- WHAT THE TASK ASKS
Which lines of the records contain the word "ReportBuilder"? Show each of them.

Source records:
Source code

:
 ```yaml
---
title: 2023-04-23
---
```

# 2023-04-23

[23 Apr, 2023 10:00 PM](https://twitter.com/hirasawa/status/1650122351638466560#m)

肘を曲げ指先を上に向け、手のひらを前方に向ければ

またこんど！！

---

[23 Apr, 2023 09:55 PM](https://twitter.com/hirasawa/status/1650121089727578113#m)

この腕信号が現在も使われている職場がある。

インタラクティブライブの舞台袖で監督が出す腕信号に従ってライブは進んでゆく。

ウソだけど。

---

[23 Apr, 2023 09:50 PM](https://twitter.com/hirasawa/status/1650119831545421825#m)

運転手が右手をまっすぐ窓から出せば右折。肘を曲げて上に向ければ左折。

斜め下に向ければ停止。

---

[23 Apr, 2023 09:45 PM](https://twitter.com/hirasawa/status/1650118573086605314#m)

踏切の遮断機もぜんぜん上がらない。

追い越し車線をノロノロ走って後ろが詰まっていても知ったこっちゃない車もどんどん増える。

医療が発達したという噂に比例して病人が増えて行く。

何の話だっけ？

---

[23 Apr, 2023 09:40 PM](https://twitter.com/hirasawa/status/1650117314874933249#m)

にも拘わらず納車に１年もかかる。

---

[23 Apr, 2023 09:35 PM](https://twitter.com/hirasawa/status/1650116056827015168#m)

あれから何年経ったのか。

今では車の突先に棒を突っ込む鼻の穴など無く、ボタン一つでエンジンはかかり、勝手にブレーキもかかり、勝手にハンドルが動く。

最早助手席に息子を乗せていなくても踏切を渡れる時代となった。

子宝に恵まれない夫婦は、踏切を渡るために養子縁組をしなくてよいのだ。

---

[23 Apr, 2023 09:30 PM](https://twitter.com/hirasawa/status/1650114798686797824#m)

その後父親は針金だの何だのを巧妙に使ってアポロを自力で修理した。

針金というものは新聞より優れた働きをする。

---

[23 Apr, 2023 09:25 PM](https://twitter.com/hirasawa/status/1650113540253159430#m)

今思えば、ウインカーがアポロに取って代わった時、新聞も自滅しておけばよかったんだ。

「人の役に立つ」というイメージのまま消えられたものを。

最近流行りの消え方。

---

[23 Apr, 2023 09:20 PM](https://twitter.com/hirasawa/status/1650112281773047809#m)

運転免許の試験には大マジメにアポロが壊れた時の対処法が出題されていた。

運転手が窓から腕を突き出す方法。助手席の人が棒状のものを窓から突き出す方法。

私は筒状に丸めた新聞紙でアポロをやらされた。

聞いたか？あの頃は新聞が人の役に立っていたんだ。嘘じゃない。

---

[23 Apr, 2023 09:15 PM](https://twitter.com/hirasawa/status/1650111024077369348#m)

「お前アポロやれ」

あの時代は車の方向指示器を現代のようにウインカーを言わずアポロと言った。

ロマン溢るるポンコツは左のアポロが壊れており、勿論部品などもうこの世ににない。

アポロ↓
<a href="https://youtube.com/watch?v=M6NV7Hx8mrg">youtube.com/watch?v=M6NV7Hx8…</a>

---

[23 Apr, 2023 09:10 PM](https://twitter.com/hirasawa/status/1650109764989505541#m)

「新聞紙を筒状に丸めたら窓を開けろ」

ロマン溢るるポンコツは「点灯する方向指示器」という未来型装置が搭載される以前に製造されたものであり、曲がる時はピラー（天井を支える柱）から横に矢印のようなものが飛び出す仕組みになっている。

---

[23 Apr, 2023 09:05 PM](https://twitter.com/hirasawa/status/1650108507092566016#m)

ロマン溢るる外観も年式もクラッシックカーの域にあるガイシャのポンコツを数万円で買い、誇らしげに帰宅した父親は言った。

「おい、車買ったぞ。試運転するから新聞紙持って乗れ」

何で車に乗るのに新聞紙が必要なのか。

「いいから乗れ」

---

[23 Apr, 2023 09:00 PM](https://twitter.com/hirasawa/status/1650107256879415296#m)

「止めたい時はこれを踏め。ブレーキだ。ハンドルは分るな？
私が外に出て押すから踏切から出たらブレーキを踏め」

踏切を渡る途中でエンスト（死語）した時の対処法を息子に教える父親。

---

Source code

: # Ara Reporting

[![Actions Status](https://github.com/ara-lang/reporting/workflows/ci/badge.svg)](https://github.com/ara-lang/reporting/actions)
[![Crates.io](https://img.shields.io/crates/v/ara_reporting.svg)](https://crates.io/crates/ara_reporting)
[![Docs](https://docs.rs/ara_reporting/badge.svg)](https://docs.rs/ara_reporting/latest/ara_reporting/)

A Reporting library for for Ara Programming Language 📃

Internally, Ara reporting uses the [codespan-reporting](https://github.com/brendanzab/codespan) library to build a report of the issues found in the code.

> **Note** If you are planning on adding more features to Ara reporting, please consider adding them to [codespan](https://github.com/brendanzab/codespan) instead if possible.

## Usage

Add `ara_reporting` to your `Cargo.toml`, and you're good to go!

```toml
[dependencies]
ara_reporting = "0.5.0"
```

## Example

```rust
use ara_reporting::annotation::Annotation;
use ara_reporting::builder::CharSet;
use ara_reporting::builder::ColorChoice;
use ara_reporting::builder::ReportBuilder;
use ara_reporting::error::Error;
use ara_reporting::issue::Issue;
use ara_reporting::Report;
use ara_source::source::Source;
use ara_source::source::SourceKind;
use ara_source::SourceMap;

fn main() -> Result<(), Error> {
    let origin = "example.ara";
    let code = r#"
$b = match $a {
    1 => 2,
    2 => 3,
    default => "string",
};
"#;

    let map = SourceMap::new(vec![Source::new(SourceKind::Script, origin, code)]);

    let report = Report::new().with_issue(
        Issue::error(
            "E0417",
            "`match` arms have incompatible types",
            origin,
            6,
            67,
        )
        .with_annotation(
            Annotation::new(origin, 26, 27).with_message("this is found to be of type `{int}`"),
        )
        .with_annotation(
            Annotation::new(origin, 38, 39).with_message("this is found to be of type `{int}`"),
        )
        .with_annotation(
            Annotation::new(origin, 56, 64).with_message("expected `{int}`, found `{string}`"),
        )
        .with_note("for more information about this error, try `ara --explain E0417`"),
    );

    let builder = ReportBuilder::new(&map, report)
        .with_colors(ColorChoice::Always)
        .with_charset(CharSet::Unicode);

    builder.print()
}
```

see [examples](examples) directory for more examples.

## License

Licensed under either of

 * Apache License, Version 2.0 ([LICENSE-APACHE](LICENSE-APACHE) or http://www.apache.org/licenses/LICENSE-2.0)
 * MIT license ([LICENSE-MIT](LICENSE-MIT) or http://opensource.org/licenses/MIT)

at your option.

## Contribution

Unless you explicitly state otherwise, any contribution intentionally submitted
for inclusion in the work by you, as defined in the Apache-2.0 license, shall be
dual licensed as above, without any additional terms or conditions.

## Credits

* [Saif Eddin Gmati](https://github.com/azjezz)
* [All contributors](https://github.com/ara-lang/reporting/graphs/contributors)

- TASK OUTPUT
use ara_reporting::builder::ReportBuilder;
    let builder = ReportBuilder::new(&map, report)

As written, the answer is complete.